5. Do exposto decorre que a invocação pelo demandado numa acção de reivindicação de um efeito impeditivo decorrente da usucapião não pode produzir nenhuns efeitos. Não só se invoca um efeito desconhecido da ordem jurídica (onde se consagra nesta ordem que a usucapião produz um efeito impeditivo?), como se alega a usucapião através de um meio processual que não é o adequado.

II. 1. Refere ainda o Cons. Urbano Dias

"[...] que, na prática, o que acontece, sobretudo, nos meios rurais, é os RR. contentarem-se apenas com a não prova do direito dos AA. (“eles bem diziam que o prédio era deles, mas não o provaram”)."

Não se discute a prática, mas, para além do que acima se referiu, não pode deixar de se chamar a atenção para os estranhos resultados a que ela conduz. Uma vez que a usucapião não é invocada como facto aquisitivo da propriedade, está excluído, sob pena de excesso de pronúncia (art. 615.º, n.º 1, al. d), CPC), que o tribunal reconheça o réu como proprietário. Portanto, a consequência da referida solução é a de que a acção de reivindicação é considerada improcedente e, em concreto, a de que a coisa não é considerada nem como pertencendo ao autor, nem como pertencendo ao réu. Em termos mais simples, o resultado da acção (um "nem/nem") é a de transformar, entre as partes, a coisa numa res nulius.

O resultado é estranho e, como se referiu, a ordem jurídica fornece todos os elementos e faculta todos os instrumentos para o evitar. Basta que seja respeitado o efeito aquisitivo da usucapião e que, portanto, o demandado peça a sua produção através da dedução de um pedido reconvencional. Neste caso, o resultado da acção será, na enorme maioria das situações, o reconhecimento de uma das partes como proprietária da coisa (ou seja, em vez de um “nem/nem”, passa-se para um “ou/ou”). Não é preciso discutir qual é a solução que a ordem jurídica quer evitar e qual aquela que ela quer atingir (e para a qual, como se disse, fornece todos os elementos e faculta todos os instrumentos).

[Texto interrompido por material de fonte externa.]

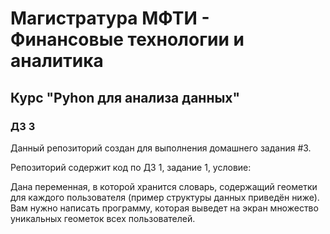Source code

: # Магистратура МФТИ - Финансовые технологии и аналитика

## Курс "Pyhon для анализа данных"

### ДЗ 3

Данный репозиторий создан для выполнения домашнего задания #3.

Репозиторий содержит код по ДЗ 1, задание 1, условие:

Дана переменная, в которой хранится словарь, содержащий геометки для каждого пользователя (пример структуры данных приведён ниже). Вам нужно написать программу, которая выведет на экран множество уникальных геометок всех пользователей.


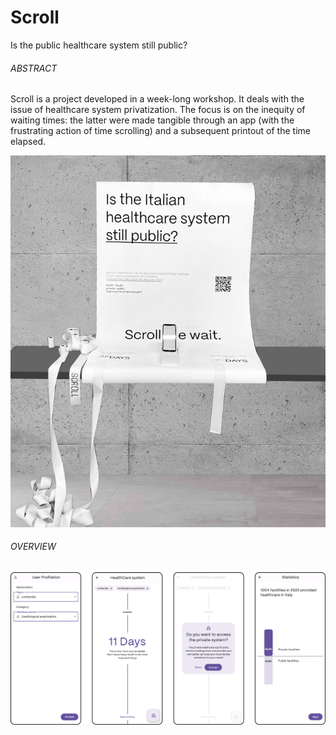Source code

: # Scroll
Is the public healthcare system still public?
###### ABSTRACT
Scroll is a project developed in a week-long workshop. It deals with the issue of healthcare system privatization.
The focus is on the inequity of waiting times: the latter were made tangible through an app (with the frustrating action of time scrolling) and a subsequent printout of the time elapsed.

<p align="center">
  <img src="assets/readme/intro.png"/>
</p>

###### OVERVIEW
<p align="center">
  <img src="assets/readme/all1.png" />
</p>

2. Visto por uma outra perspectiva, a conduta do réu que não reivindica a coisa para si, mas pretende impedir a procedência da acção de reivindicação, também é bastante discutível pelo ângulo da litigância de boa fé, dado que há boas razões para entender que esse réu está a fazer um uso reprovável dos meios processuais (art. 542.º, n.º 2, al. d), CPC). O réu alega um título de aquisição da propriedade, não para obter um resultado favorável para si, mas antes para obstar a um resultado favorável ao autor. Não é certamente impossível admitir que o demandado que assim actua em juízo litiga de má fé, porque, no fundo, utiliza a alegação de um facto aquisitivo para obter uma finalidade distinta de um efeito aquisitivo.

Importa lembrar que, quem invoca a usucapião, alega necessariamente que é proprietário da coisa (precisamente porque a adquiriu através da usucapião). Perante isto, como se pode admitir, nos parâmetros de boa fé das partes que devem orientar o processo civil, que quem é proprietário possa utilizar essa sua qualidade, não para obter o reconhecimento do seu direito, mas antes para obstar ao reconhecimento do autor como proprietário?

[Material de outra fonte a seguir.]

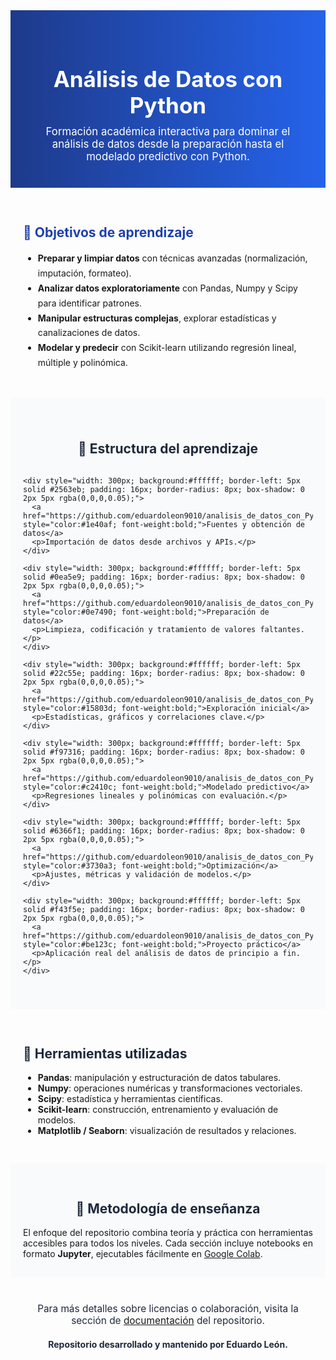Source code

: <!-- README.md interactivo, dinámico y profesional para GitHub -->

<!-- Encabezado con fondo y título central -->
<div style="text-align:center; padding: 40px; background: linear-gradient(to right, #1e3a8a, #2563eb); color: white;">
  <h1 style="margin-bottom: 0.3em; font-size: 2.5em;">Análisis de Datos con Python</h1>
  <p style="font-size: 1.2em; max-width: 700px; margin: auto;">
    Formación académica interactiva para dominar el análisis de datos desde la preparación hasta el modelado predictivo con Python.
  </p>
</div>

<!-- Sección: Objetivos -->
<section style="padding: 30px 20px; max-width: 1000px; margin: auto;">
  <h2 style="color:#1e40af;">🎯 Objetivos de aprendizaje</h2>
  <ul style="line-height: 1.7em;">
    <li><strong>Preparar y limpiar datos</strong> con técnicas avanzadas (normalización, imputación, formateo).</li>
    <li><strong>Analizar datos exploratoriamente</strong> con Pandas, Numpy y Scipy para identificar patrones.</li>
    <li><strong>Manipular estructuras complejas</strong>, explorar estadísticas y canalizaciones de datos.</li>
    <li><strong>Modelar y predecir</strong> con Scikit-learn utilizando regresión lineal, múltiple y polinómica.</li>
  </ul>
</section>

<!-- Sección: Estructura visual del curso -->
<section style="background-color: #f9fafb; padding: 40px 20px;">
  <h2 style="text-align:center; color:#1e293b;">📘 Estructura del aprendizaje</h2>
  <div style="display: flex; flex-wrap: wrap; justify-content: center; gap: 24px; max-width: 1100px; margin: auto;">

    <div style="width: 300px; background:#ffffff; border-left: 5px solid #2563eb; padding: 16px; border-radius: 8px; box-shadow: 0 2px 5px rgba(0,0,0,0.05);">
      <a href="https://github.com/eduardoleon9010/analisis_de_datos_con_Python/blob/main/secciones/1._fuentes_y_obtenci%C3%B3n_de_datos.md" style="color:#1e40af; font-weight:bold;">Fuentes y obtención de datos</a>
      <p>Importación de datos desde archivos y APIs.</p>
    </div>

    <div style="width: 300px; background:#ffffff; border-left: 5px solid #0ea5e9; padding: 16px; border-radius: 8px; box-shadow: 0 2px 5px rgba(0,0,0,0.05);">
      <a href="https://github.com/eduardoleon9010/analisis_de_datos_con_Python/blob/main/secciones/2._preparacion_de_datos_para_el_analisis.md" style="color:#0e7490; font-weight:bold;">Preparación de datos</a>
      <p>Limpieza, codificación y tratamiento de valores faltantes.</p>
    </div>

    <div style="width: 300px; background:#ffffff; border-left: 5px solid #22c55e; padding: 16px; border-radius: 8px; box-shadow: 0 2px 5px rgba(0,0,0,0.05);">
      <a href="https://github.com/eduardoleon9010/analisis_de_datos_con_Python/blob/main/secciones/3._exploracion_inicial_de_los_datos.md" style="color:#15803d; font-weight:bold;">Exploración inicial</a>
      <p>Estadísticas, gráficos y correlaciones clave.</p>
    </div>

    <div style="width: 300px; background:#ffffff; border-left: 5px solid #f97316; padding: 16px; border-radius: 8px; box-shadow: 0 2px 5px rgba(0,0,0,0.05);">
      <a href="https://github.com/eduardoleon9010/analisis_de_datos_con_Python/blob/main/secciones/4._creacion_de_modelos_predictivos.md" style="color:#c2410c; font-weight:bold;">Modelado predictivo</a>
      <p>Regresiones lineales y polinómicas con evaluación.</p>
    </div>

    <div style="width: 300px; background:#ffffff; border-left: 5px solid #6366f1; padding: 16px; border-radius: 8px; box-shadow: 0 2px 5px rgba(0,0,0,0.05);">
      <a href="https://github.com/eduardoleon9010/analisis_de_datos_con_Python/blob/main/secciones/5._optimizacion_de_modelos_y_resultados.md" style="color:#3730a3; font-weight:bold;">Optimización</a>
      <p>Ajustes, métricas y validación de modelos.</p>
    </div>

    <div style="width: 300px; background:#ffffff; border-left: 5px solid #f43f5e; padding: 16px; border-radius: 8px; box-shadow: 0 2px 5px rgba(0,0,0,0.05);">
      <a href="https://github.com/eduardoleon9010/analisis_de_datos_con_Python/blob/main/secciones/6._proyecto_de_aplicacion_practica.md" style="color:#be123c; font-weight:bold;">Proyecto práctico</a>
      <p>Aplicación real del análisis de datos de principio a fin.</p>
    </div>

  </div>
</section>

<!-- Herramientas -->
<section style="padding: 30px 20px; max-width: 1000px; margin: auto;">
  <h2 style="color:#1e293b;">🔧 Herramientas utilizadas</h2>
  <ul>
    <li><strong>Pandas</strong>: manipulación y estructuración de datos tabulares.</li>
    <li><strong>Numpy</strong>: operaciones numéricas y transformaciones vectoriales.</li>
    <li><strong>Scipy</strong>: estadística y herramientas científicas.</li>
    <li><strong>Scikit-learn</strong>: construcción, entrenamiento y evaluación de modelos.</li>
    <li><strong>Matplotlib / Seaborn</strong>: visualización de resultados y relaciones.</li>
  </ul>
</section>

<!-- Metodología -->
<section style="background-color: #f9fafb; padding: 30px 20px;">
  <h2 style="text-align:center; color:#1e293b;">📘 Metodología de enseñanza</h2>
  <p style="max-width: 800px; margin:auto; text-align: justify;">
    El enfoque del repositorio combina teoría y práctica con herramientas accesibles para todos los niveles. Cada sección incluye notebooks en formato <strong>Jupyter</strong>, ejecutables fácilmente en <a href="https://colab.research.google.com/" target="_blank">Google Colab</a>.
  </p>
</section>

<!-- Cierre -->
<section style="padding: 40px 20px; text-align: center; color: #1e293b;">
  <p style="font-size: 1.1em; max-width: 700px; margin:auto;">
    Para más detalles sobre licencias o colaboración, visita la sección de <a href="https://github.com/eduardoleon9010/analisis_de_datos_con_Python/tree/main/documentacion">documentación</a> del repositorio.
  </p>
  <p style="margin-top: 20px; font-weight: bold;">Repositorio desarrollado y mantenido por Eduardo León.</p>
</section>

É, aliás, muito fácil demonstrar que a alegação pelo demandado de um efeito impeditivo da usucapião é auto-contraditória. O demandado invoca que é proprietário da coisa, porque a adquiriu por usucapião (a alegação da usucapião só pode ter este efeito), mas, ao mesmo tempo, “proíbe” o tribunal da acção de o reconhecer como proprietário.

III. Importa concluir este breve apontamento.

A solução agora criticada mostra, até pelas estranhas consequências a que conduz para as partes e para a ordem jurídica, que o que é equivocado é precisamente o ponto de partida: admitir-se que o réu pode transformar um facto aquisitivo num facto impeditivo e pode querer que a usucapião cumpra em juízo qualquer outra função que não a de aquisição da propriedade.